Of course, the essential oil industry isn't all big farms, there are boutique growers, home processors, wild harvesters, fair traders and community co-operatives but these groups generally don't make much of a dent on the overall tonnage globally traded.In addition, local independent farmers generally only have one shot at a batch of oil each season and are therefore much more affected by adverse weather, pest issues or practical distribution issues than larger operations that might own property across many locations.Further, these small farming groups may wish to wholesale their oil to an oil consolidator who buys up oil from many smallholdings and then on-sells the blended oil.This is not unreasonable and can make good business sense if the wholesale buyer has the skill and equipment to analyze and grade the oils.But this practice again makes it less likely that the aroma therapist is getting their 'field in a bottle' if that even matters.

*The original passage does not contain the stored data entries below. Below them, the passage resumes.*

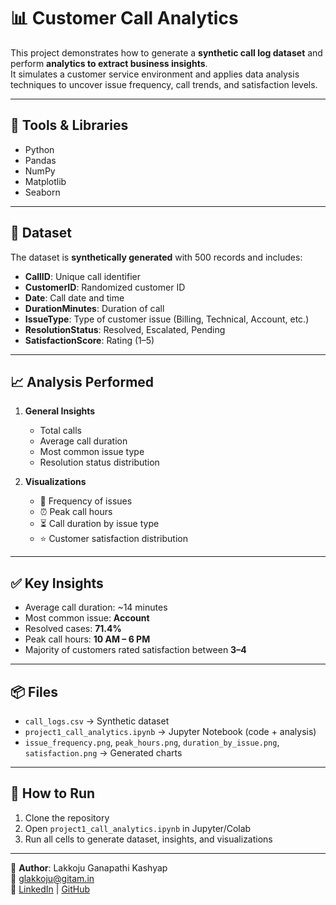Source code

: # 📊 Customer Call Analytics

This project demonstrates how to generate a **synthetic call log dataset** and perform **analytics to extract business insights**.  
It simulates a customer service environment and applies data analysis techniques to uncover issue frequency, call trends, and satisfaction levels.  

---

## 🔧 Tools & Libraries
- Python  
- Pandas  
- NumPy  
- Matplotlib  
- Seaborn  

---

## 📂 Dataset
The dataset is **synthetically generated** with 500 records and includes:  
- **CallID**: Unique call identifier  
- **CustomerID**: Randomized customer ID  
- **Date**: Call date and time  
- **DurationMinutes**: Duration of call  
- **IssueType**: Type of customer issue (Billing, Technical, Account, etc.)  
- **ResolutionStatus**: Resolved, Escalated, Pending  
- **SatisfactionScore**: Rating (1–5)  

---

## 📈 Analysis Performed
1. **General Insights**  
   - Total calls  
   - Average call duration  
   - Most common issue type  
   - Resolution status distribution  

2. **Visualizations**  
   - 📌 Frequency of issues  
   - ⏰ Peak call hours  
   - ⏳ Call duration by issue type  
   - ⭐ Customer satisfaction distribution  

---

## ✅ Key Insights
- Average call duration: ~14 minutes  
- Most common issue: **Account**  
- Resolved cases: **71.4%**  
- Peak call hours: **10 AM – 6 PM**  
- Majority of customers rated satisfaction between **3–4**  

---

## 📦 Files
- `call_logs.csv` → Synthetic dataset  
- `project1_call_analytics.ipynb` → Jupyter Notebook (code + analysis)  
- `issue_frequency.png`, `peak_hours.png`, `duration_by_issue.png`, `satisfaction.png` → Generated charts  

---

## 🚀 How to Run
1. Clone the repository  
2. Open `project1_call_analytics.ipynb` in Jupyter/Colab  
3. Run all cells to generate dataset, insights, and visualizations  

---

👤 **Author**: Lakkoju Ganapathi Kashyap  
📧 [glakkoju@gitam.in](mailto:glakkoju@gitam.in)  
🔗 [LinkedIn]([https://www.linkedin.com/in/lakkoju-ganapathi-kashyap](https://www.linkedin.com/in/lakkoju-ganapathi-kashyap-67508825a/)) | [GitHub](https://github.com/Kashyaplakkoju)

The essential oil supply chain is full of interesting characters and stories; it can be both beautifully simple and mind-blowingly complex but never, ever boring.At New Directions we do our best to source single crop oils from known sources - a feat that is often, but not always possible.There are many misconceptions about the essential oil industry, one of the biggest being that the farmer 'farms' essential oils.We hope that this article has showed you ,that is just part of the story and we hope that knowing that has made the whole thing a lot more exciting for you.